DNA testing, also known as DNA profiling, came because of two separate breakthroughs in molecular biology. Kary Mullis invented the Polymerase Chain Reaction in the USA while Professor Sir Alec Jeffreys discovered DNA fingerprinting at the University of Leicester in the UK (Kilpatrick).
Professor Sir Alec Jeffreys was the first to employ DNA analysis in a criminal investigation in 1986. He used DNA fingerprinting techniques in two rape and murder cases that took place in 1983 and 1986 in Leicestershire, UK. Officers from a small local police service approached Professor Jeffreys to Help them in solving two potentially linked rape and murder cases of two young girls. Professor Jeffreys analyzed samples from both girls in the two murder cases and came up with DNA profiles of the culprits in both cases. The DNA profiles were identical, and this led them to the conclusion that they were dealing with one culprit for both cases (Prime, and Newman 12). A mentally challenged porter, 17 years of age, had earlier confessed to commit one of the murders. However, when Professor Jeffreys took his DNA profile and compared it to the DNA profile of the culprit obtained earlier, they did not match.
The police had to find the perpetrator. The police organized the first ever screening project that was carried out for DNA profiling. They obtained blood samples from the close to 5,000 men living in a small community where the murders had taken place. The samples, unfortunately, did not identify the suspect directly. The suspect, Colin Pitchfork, had asked one of his friends to give a blood sample on his behalf. However, the friend eventually gave in and admitted he had stood in for Pitchfork. Police arrested Pitchfork and his DNA profile obtained from his blood sample. His DNA profile matched the DNA profile obtained by Professor Jeffreys in the two murder cases. The probability of such a match occurring was 5.8 x 10-8, and this provided credibility to his conclusions. His findings led to the conviction of the culprit, Colin Pitchfork, and the exoneration of the innocent man who was previously the main suspect in the crimes (Prime, and Newman 13).

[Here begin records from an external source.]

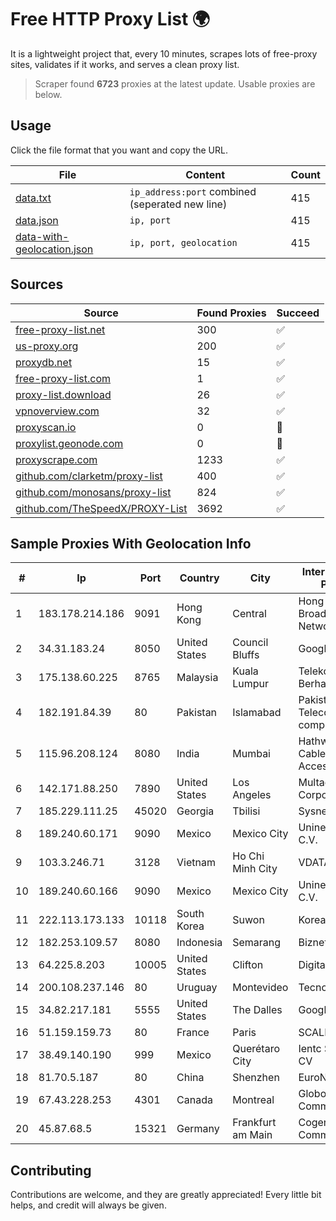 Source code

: 
# Free HTTP Proxy List 🌍

It is a lightweight project that, every 10 minutes, scrapes lots of free-proxy sites, validates if it works, and serves a clean proxy list.


> Scraper found **6723** proxies at the latest update. Usable proxies are below.

## Usage

Click the file format that you want and copy the URL.


|File|Content|Count|
|----|-------|-----|
|[data.txt](https://raw.githubusercontent.com/themiralay/Proxy-List-World/master/data.txt)|`ip_address:port` combined (seperated new line)|415|
|[data.json](https://raw.githubusercontent.com/themiralay/Proxy-List-World/master/data.json)|`ip, port`|415|
|[data-with-geolocation.json](https://raw.githubusercontent.com/themiralay/Proxy-List-World/master/data-with-geolocation.json)|`ip, port, geolocation`|415|

## Sources

|Source|Found Proxies|Succeed|
|------|-------------|-------|
|[free-proxy-list.net](https://free-proxy-list.net)|300|✅|
|[us-proxy.org](https://www.us-proxy.org)|200|✅|
|[proxydb.net](http://proxydb.net)|15|✅|
|[free-proxy-list.com](https://free-proxy-list.com/?page=&port=&type%5B%5D=http&type%5B%5D=https&up_time=0&search=Search)|1|✅|
|[proxy-list.download](https://www.proxy-list.download/HTTP)|26|✅|
|[vpnoverview.com](https://vpnoverview.com/privacy/anonymous-browsing/free-proxy-servers)|32|✅|
|[proxyscan.io](https://www.proxyscan.io)|0|🚫|
|[proxylist.geonode.com](https://proxylist.geonode.com/api/proxy-list?limit=300&page=1&sort_by=lastChecked&sort_type=desc&protocols=http,https)|0|🚫|
|[proxyscrape.com](https://api.proxyscrape.com/v2/?request=displayproxies&protocol=http&timeout=10000&country=all&ssl=all&anonymity=all)|1233|✅|
|[github.com/clarketm/proxy-list](https://raw.githubusercontent.com/clarketm/proxy-list/master/proxy-list-raw.txt)|400|✅|
|[github.com/monosans/proxy-list](https://raw.githubusercontent.com/monosans/proxy-list/main/proxies/http.txt)|824|✅|
|[github.com/TheSpeedX/PROXY-List](https://raw.githubusercontent.com/TheSpeedX/PROXY-List/master/http.txt)|3692|✅|


## Sample Proxies With Geolocation Info

|#|Ip|Port|Country|City|Internet Service Provider|
|-|--|----|-------|----|-------------------------|
|1|183.178.214.186|9091|Hong Kong|Central|Hong Kong Broadband Network Ltd|
|2|34.31.183.24|8050|United States|Council Bluffs|Google LLC|
|3|175.138.60.225|8765|Malaysia|Kuala Lumpur|Telekom Malaysia Berhad|
|4|182.191.84.39|80|Pakistan|Islamabad|Pakistan Telecommuication company limited|
|5|115.96.208.124|8080|India|Mumbai|Hathway IP over Cable Internet Access|
|6|142.171.88.250|7890|United States|Los Angeles|Multacom Corporation|
|7|185.229.111.25|45020|Georgia|Tbilisi|Sysnet LLC|
|8|189.240.60.171|9090|Mexico|Mexico City|Uninet S.A. de C.V.|
|9|103.3.246.71|3128|Vietnam|Ho Chi Minh City|VDATA|
|10|189.240.60.166|9090|Mexico|Mexico City|Uninet S.A. de C.V.|
|11|222.113.173.133|10118|South Korea|Suwon|Korea Telecom|
|12|182.253.109.57|8080|Indonesia|Semarang|Biznet Metronet|
|13|64.225.8.203|10005|United States|Clifton|DigitalOcean, LLC|
|14|200.108.237.146|80|Uruguay|Montevideo|Tecnowind S.A.|
|15|34.82.217.181|5555|United States|The Dalles|Google LLC|
|16|51.159.159.73|80|France|Paris|SCALEWAY|
|17|38.49.140.190|999|Mexico|Querétaro City|Ientc S De RL De CV|
|18|81.70.5.187|80|China|Shenzhen|EuroNet Internet|
|19|67.43.228.253|4301|Canada|Montreal|GloboTech Communications|
|20|45.87.68.5|15321|Germany|Frankfurt am Main|Cogent Communications|



## Contributing

Contributions are welcome, and they are greatly appreciated! Every
little bit helps, and credit will always be given.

Though Professor Jeffreys’ method was accurate and reproducible, it required large quantities of high quality DNA, which forensic scientists did not always recover during forensic investigations. Further research on DNA analysis led to two major breakthroughs in the 1980s and 1990s. These breakthroughs formed the basis for modern DNA analysis techniques that are in use today.
The concept behind DNA testing is finding the differences in the DNA sequences of two or more samples of DNA. Thus, scientists use two or more sets of DNA in the analysis. In forensics, these samples are samples of DNA from the crime scene compared with DNA samples from suspects. The initial step in testing varies depending on the testing techniques. However, the first step is normally the isolation of a small part of a DNA sequence. Forensic scientists then isolate the DNA fragments and sort them based on size by gel electrophoresis (Whiting). The forensic scientists then make a blot of gel, and they release a probe onto the sample, which finds and binds onto a DNA sequence that is similar with that which is associated with the probe (Jones 527).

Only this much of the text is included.